There were a number of major themes that were regularly touched on, including the issue of open source (or at least open access) for data sets and materials for linguistic, text critical, and other forms of analysis, the question of how to integrate the computer technology in the biblical studies classroom, and then the future of linguistic databases (e.g. Hebrew & Greek syntax treebanks).

  1. The open source/open access issue is an interesting one, simply because of the fact that someone needs to pay something for major Greek and Hebrew linguistic projects to move forward. I’m not still not sure how these kinds of large projects can work without funding and most of time that funding is going to come with limitations on the openness of the data. Likewise, those who work on projects on the side without funding (e.g. my own computational Greek project) tend to be less inclined to simply sharing their work because they know all of the effort that went into it. On top of that, there is the simple fact that there are very, very few people that I would trust with my data projects–and most of those people were in attendance at the workshop. My data is my baby. How do I know it will be safe out in the wild? I’m not against sharing it, but it would definitely have to be with the right people for the time being. I don’t know. Perhaps my reluctance has more to do with the (relatively) nascent state of much of my data, which when combined with the fact that I can count on my hands and feet the number of Greek scholars who do the work I do, makes me slightly uncomfortable.
  2. I can’t say much about the teaching question. I have tutored biblical languages individually, but the only teaching I’ve done has been in linguistic classes and the software question is not really an issue. With that said, I would be curious about how others have or have not integrated software and computers into their teaching of Greek and Hebrew. Any comments from the audience?
  3. One of the major thrusts of the third theme centered around how such databases will connect with other sub-fields of biblical studies. And on that front, I’m quite excited to see what happens. I’m not a biblical scholar; I’m a linguist, but there were several exciting projects on the horizon that should be very good should they come into fruition, particularly in conjunction with textual critics (perhaps more on that later). As related to point #1, I would be interested in data sharing on that front.

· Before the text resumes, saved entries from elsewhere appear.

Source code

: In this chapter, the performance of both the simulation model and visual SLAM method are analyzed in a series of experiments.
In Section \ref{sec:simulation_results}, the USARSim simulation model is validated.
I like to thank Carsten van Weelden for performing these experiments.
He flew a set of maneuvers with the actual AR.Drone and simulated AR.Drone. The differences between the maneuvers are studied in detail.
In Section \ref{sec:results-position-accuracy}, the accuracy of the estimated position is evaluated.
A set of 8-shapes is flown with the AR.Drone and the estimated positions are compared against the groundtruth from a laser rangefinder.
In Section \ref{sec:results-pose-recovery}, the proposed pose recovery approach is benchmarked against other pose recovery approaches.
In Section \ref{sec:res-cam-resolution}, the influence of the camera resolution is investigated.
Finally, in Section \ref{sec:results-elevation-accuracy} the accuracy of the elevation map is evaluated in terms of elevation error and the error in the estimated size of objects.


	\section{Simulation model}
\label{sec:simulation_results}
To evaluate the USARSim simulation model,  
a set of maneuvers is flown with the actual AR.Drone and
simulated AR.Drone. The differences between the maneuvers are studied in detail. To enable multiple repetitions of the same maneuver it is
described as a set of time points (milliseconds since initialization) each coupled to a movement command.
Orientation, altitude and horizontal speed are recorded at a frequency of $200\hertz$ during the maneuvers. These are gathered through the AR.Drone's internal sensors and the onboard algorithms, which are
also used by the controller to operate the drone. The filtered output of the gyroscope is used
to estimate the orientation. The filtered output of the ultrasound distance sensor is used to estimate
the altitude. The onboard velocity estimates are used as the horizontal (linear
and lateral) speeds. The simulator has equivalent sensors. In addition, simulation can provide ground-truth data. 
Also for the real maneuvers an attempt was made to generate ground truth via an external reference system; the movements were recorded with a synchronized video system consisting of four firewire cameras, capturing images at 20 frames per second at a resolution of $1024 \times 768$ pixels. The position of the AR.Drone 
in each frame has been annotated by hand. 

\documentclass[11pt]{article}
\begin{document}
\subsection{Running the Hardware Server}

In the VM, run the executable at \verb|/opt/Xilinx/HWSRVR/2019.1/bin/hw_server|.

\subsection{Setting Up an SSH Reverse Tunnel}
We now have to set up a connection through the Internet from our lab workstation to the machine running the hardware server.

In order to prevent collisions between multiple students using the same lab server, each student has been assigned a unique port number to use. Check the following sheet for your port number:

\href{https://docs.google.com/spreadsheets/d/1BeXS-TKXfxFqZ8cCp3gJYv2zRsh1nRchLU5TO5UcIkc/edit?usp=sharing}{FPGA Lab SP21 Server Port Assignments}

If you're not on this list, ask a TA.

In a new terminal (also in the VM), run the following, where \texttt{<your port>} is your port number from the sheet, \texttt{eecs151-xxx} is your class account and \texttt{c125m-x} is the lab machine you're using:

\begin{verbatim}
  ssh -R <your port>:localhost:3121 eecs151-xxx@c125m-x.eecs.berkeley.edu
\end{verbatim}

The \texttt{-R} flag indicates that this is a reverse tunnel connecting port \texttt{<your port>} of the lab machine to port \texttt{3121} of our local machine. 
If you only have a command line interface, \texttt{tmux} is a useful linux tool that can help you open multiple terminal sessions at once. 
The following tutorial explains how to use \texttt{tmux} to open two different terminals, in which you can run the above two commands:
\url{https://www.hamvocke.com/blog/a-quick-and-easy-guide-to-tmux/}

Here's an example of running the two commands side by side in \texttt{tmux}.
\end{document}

There is more to come. I’ll be writing up some musing on specific sessions and topics in the coming week or so, but there are a few beginning thoughts.

11 thoughts on “Some Initial Musings on the Workshop at the Lorentz Center

Add yours

  1. What kind of data sets were under discussion? Most text corpora are already open access I think.

    In what ways do your fear your data could be in danger if you did open access it? If there are right people to share it with what makes everyone else wrong?

    1. Most linguistic databases for Greek and Hebrew are definitely not open access. There are a couple that are liberally licensed, but nothing more.

      As for my data, as I said, its a matter of trust. I’m not going to let just anyone babysit my child. As I said, I’m not against sharing it, its just still way underage.

  2. I’ve been mulling over the open-source question for a while myself. My thinking (right now, at least) is that we ought to pursue the development of open-source texts and open-source resources for the creation of annotations and other related resources. Interested scholars could use the texts and resources to create public (i.e. collaborative) or (semi-)private databases, and any private research could then be released to the public whenever its author(s) were prepared to permit widespread use.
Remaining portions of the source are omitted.